What to work on: Write out all records as given; omit images.

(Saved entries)
★ ★ ★ ★ ★

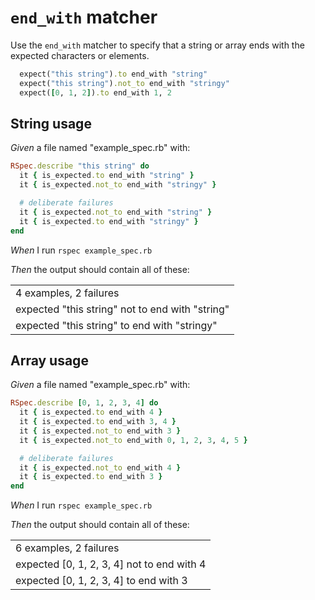 # `end_with` matcher

Use the `end_with` matcher to specify that a string or array ends with the expected
  characters or elements.

  ```ruby
    expect("this string").to end_with "string"
    expect("this string").not_to end_with "stringy"
    expect([0, 1, 2]).to end_with 1, 2
  ```

## String usage

_Given_ a file named "example_spec.rb" with:

```ruby
RSpec.describe "this string" do
  it { is_expected.to end_with "string" }
  it { is_expected.not_to end_with "stringy" }

  # deliberate failures
  it { is_expected.not_to end_with "string" }
  it { is_expected.to end_with "stringy" }
end
```

_When_ I run `rspec example_spec.rb`

_Then_ the output should contain all of these:

|                                                 |
|-------------------------------------------------|
| 4 examples, 2 failures                          |
| expected "this string" not to end with "string" |
| expected "this string" to end with "stringy"    |

## Array usage

_Given_ a file named "example_spec.rb" with:

```ruby
RSpec.describe [0, 1, 2, 3, 4] do
  it { is_expected.to end_with 4 }
  it { is_expected.to end_with 3, 4 }
  it { is_expected.not_to end_with 3 }
  it { is_expected.not_to end_with 0, 1, 2, 3, 4, 5 }

  # deliberate failures
  it { is_expected.not_to end_with 4 }
  it { is_expected.to end_with 3 }
end
```

_When_ I run `rspec example_spec.rb`

_Then_ the output should contain all of these:

|                                            |
|--------------------------------------------|
| 6 examples, 2 failures                     |
| expected [0, 1, 2, 3, 4] not to end with 4 |
| expected [0, 1, 2, 3, 4] to end with 3     |
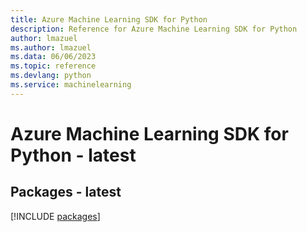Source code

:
 ```yaml
---
title: Azure Machine Learning SDK for Python
description: Reference for Azure Machine Learning SDK for Python
author: lmazuel
ms.author: lmazuel
ms.data: 06/06/2023
ms.topic: reference
ms.devlang: python
ms.service: machinelearning
---
```

# Azure Machine Learning SDK for Python - latest
## Packages - latest
[!INCLUDE [packages](machine-learning-index.md)]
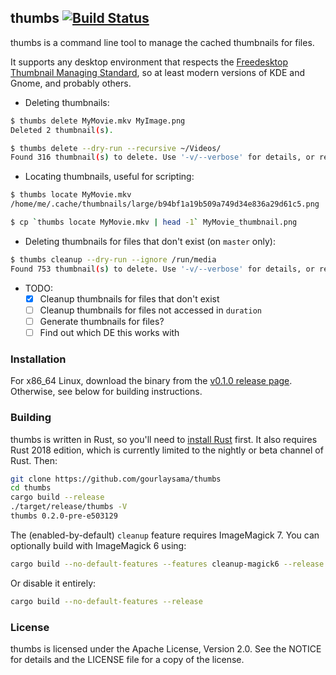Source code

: thumbs [![Build Status](https://travis-ci.org/gourlaysama/thumbs.svg?branch=master)](https://travis-ci.org/gourlaysama/thumbs)
-------------
thumbs is a command line tool to manage the cached thumbnails for files.

It supports any desktop environment that respects the
[Freedesktop Thumbnail Managing Standard][2], so at least modern versions of KDE
and Gnome, and probably others.

 - Deleting thumbnails:

```sh
$ thumbs delete MyMovie.mkv MyImage.png
Deleted 2 thumbnail(s).

$ thumbs delete --dry-run --recursive ~/Videos/
Found 316 thumbnail(s) to delete. Use '-v/--verbose' for details, or remove '-d/--dry-run' to delete them.

```

 - Locating thumbnails, useful for scripting:

```sh
$ thumbs locate MyMovie.mkv
/home/me/.cache/thumbnails/large/b94bf1a19b509a749d34e836a29d61c5.png

$ cp `thumbs locate MyMovie.mkv | head -1` MyMovie_thumbnail.png

```

 - Deleting thumbnails for files that don't exist (on `master` only):

 ```sh
$ thumbs cleanup --dry-run --ignore /run/media
Found 753 thumbnail(s) to delete. Use '-v/--verbose' for details, or remove '-d/--dry-run' to delete them.
 ```

 - TODO:
   - [x] Cleanup thumbnails for files that don't exist
   - [ ] Cleanup thumbnails for files not accessed in `duration`
   - [ ] Generate thumbnails for files?
   - [ ] Find out which DE this works with

### Installation

For x86_64 Linux, download the binary from the [v0.1.0 release page][3]. Otherwise, see below for building instructions.

### Building

thumbs is written in Rust, so you'll need to [install Rust][1] first. It
also requires Rust 2018 edition, which is currently limited to the nightly or
beta channel of Rust. Then:

```sh
git clone https://github.com/gourlaysama/thumbs
cd thumbs
cargo build --release
./target/release/thumbs -V
thumbs 0.2.0-pre-e503129
```

The (enabled-by-default) `cleanup` feature requires ImageMagick 7. You can optionally build with ImageMagick 6 using:
```sh
cargo build --no-default-features --features cleanup-magick6 --release
```

Or disable it entirely:
```sh
cargo build --no-default-features --release
```

### License

thumbs is licensed under the Apache License, Version 2.0. See the NOTICE for details
and the LICENSE file for a copy of the license.

[1]: https://www.rust-lang.org
[2]: https://specifications.freedesktop.org/thumbnail-spec/latest/
[3]: https://github.com/gourlaysama/thumbs/releases/tag/v0.1.0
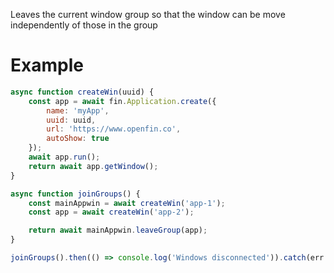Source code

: Leaves the current window group so that the window can be move independently of those in the group
# Example
```js
async function createWin(uuid) {
    const app = await fin.Application.create({
        name: 'myApp',
        uuid: uuid,
        url: 'https://www.openfin.co',
        autoShow: true
    });
    await app.run();
    return await app.getWindow();
}

async function joinGroups() {
    const mainAppwin = await createWin('app-1');
    const app = await createWin('app-2');

    return await mainAppwin.leaveGroup(app);
}

joinGroups().then(() => console.log('Windows disconnected')).catch(err => console.log(err));
```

★ ★ ★ ★ ★

Solved problem:
 # `end_with` matcher

Use the `end_with` matcher to specify that a string or array ends with the expected
  characters or elements.

  ```ruby
    expect("this string").to end_with "string"
    expect("this string").not_to end_with "stringy"
    expect([0, 1, 2]).to end_with 1, 2
  ```

## String usage

_Given_ a file named "example_spec.rb" with:

```ruby
RSpec.describe "this string" do
  it { is_expected.to end_with "string" }
  it { is_expected.not_to end_with "stringy" }

  # deliberate failures
  it { is_expected.not_to end_with "string" }
  it { is_expected.to end_with "stringy" }
end
```

_When_ I run `rspec example_spec.rb`

_Then_ the output should contain all of these:

|                                                 |
|-------------------------------------------------|
| 4 examples, 2 failures                          |
| expected "this string" not to end with "string" |
| expected "this string" to end with "stringy"    |

## Array usage

_Given_ a file named "example_spec.rb" with:

```ruby
RSpec.describe [0, 1, 2, 3, 4] do
  it { is_expected.to end_with 4 }
  it { is_expected.to end_with 3, 4 }
  it { is_expected.not_to end_with 3 }
  it { is_expected.not_to end_with 0, 1, 2, 3, 4, 5 }

  # deliberate failures
  it { is_expected.not_to end_with 4 }
  it { is_expected.to end_with 3 }
end
```

_When_ I run `rspec example_spec.rb`

_Then_ the output should contain all of these:

|                                            |
|--------------------------------------------|
| 6 examples, 2 failures                     |
| expected [0, 1, 2, 3, 4] not to end with 4 |
| expected [0, 1, 2, 3, 4] to end with 3     |
Source code

:
 ```yaml
---
title: Azure Machine Learning SDK for Python
description: Reference for Azure Machine Learning SDK for Python
author: lmazuel
ms.author: lmazuel
ms.data: 06/06/2023
ms.topic: reference
ms.devlang: python
ms.service: machinelearning
---
```

# Azure Machine Learning SDK for Python - latest
## Packages - latest
[!INCLUDE [packages](machine-learning-index.md)]
Source code

: thumbs [![Build Status](https://travis-ci.org/gourlaysama/thumbs.svg?branch=master)](https://travis-ci.org/gourlaysama/thumbs)
-------------
thumbs is a command line tool to manage the cached thumbnails for files.

It supports any desktop environment that respects the
[Freedesktop Thumbnail Managing Standard][2], so at least modern versions of KDE
and Gnome, and probably others.

 - Deleting thumbnails:

```sh
$ thumbs delete MyMovie.mkv MyImage.png
Deleted 2 thumbnail(s).

$ thumbs delete --dry-run --recursive ~/Videos/
Found 316 thumbnail(s) to delete. Use '-v/--verbose' for details, or remove '-d/--dry-run' to delete them.

```

 - Locating thumbnails, useful for scripting:

```sh
$ thumbs locate MyMovie.mkv
/home/me/.cache/thumbnails/large/b94bf1a19b509a749d34e836a29d61c5.png

$ cp `thumbs locate MyMovie.mkv | head -1` MyMovie_thumbnail.png

```

 - Deleting thumbnails for files that don't exist (on `master` only):

 ```sh
$ thumbs cleanup --dry-run --ignore /run/media
Found 753 thumbnail(s) to delete. Use '-v/--verbose' for details, or remove '-d/--dry-run' to delete them.
 ```

 - TODO:
   - [x] Cleanup thumbnails for files that don't exist
   - [ ] Cleanup thumbnails for files not accessed in `duration`
   - [ ] Generate thumbnails for files?
   - [ ] Find out which DE this works with

### Installation

For x86_64 Linux, download the binary from the [v0.1.0 release page][3]. Otherwise, see below for building instructions.

### Building

thumbs is written in Rust, so you'll need to [install Rust][1] first. It
also requires Rust 2018 edition, which is currently limited to the nightly or
beta channel of Rust. Then:

```sh
git clone https://github.com/gourlaysama/thumbs
cd thumbs
cargo build --release
./target/release/thumbs -V
thumbs 0.2.0-pre-e503129
```

The (enabled-by-default) `cleanup` feature requires ImageMagick 7. You can optionally build with ImageMagick 6 using:
```sh
cargo build --no-default-features --features cleanup-magick6 --release
```

Or disable it entirely:
```sh
cargo build --no-default-features --release
```

### License

thumbs is licensed under the Apache License, Version 2.0. See the NOTICE for details
and the LICENSE file for a copy of the license.

[1]: https://www.rust-lang.org
[2]: https://specifications.freedesktop.org/thumbnail-spec/latest/
[3]: https://github.com/gourlaysama/thumbs/releases/tag/v0.1.0
Source code

: Leaves the current window group so that the window can be move independently of those in the group
# Example
```js
async function createWin(uuid) {
    const app = await fin.Application.create({
        name: 'myApp',
        uuid: uuid,
        url: 'https://www.openfin.co',
        autoShow: true
    });
    await app.run();
    return await app.getWindow();
}

async function joinGroups() {
    const mainAppwin = await createWin('app-1');
    const app = await createWin('app-2');

    return await mainAppwin.leaveGroup(app);
}

joinGroups().then(() => console.log('Windows disconnected')).catch(err => console.log(err));
```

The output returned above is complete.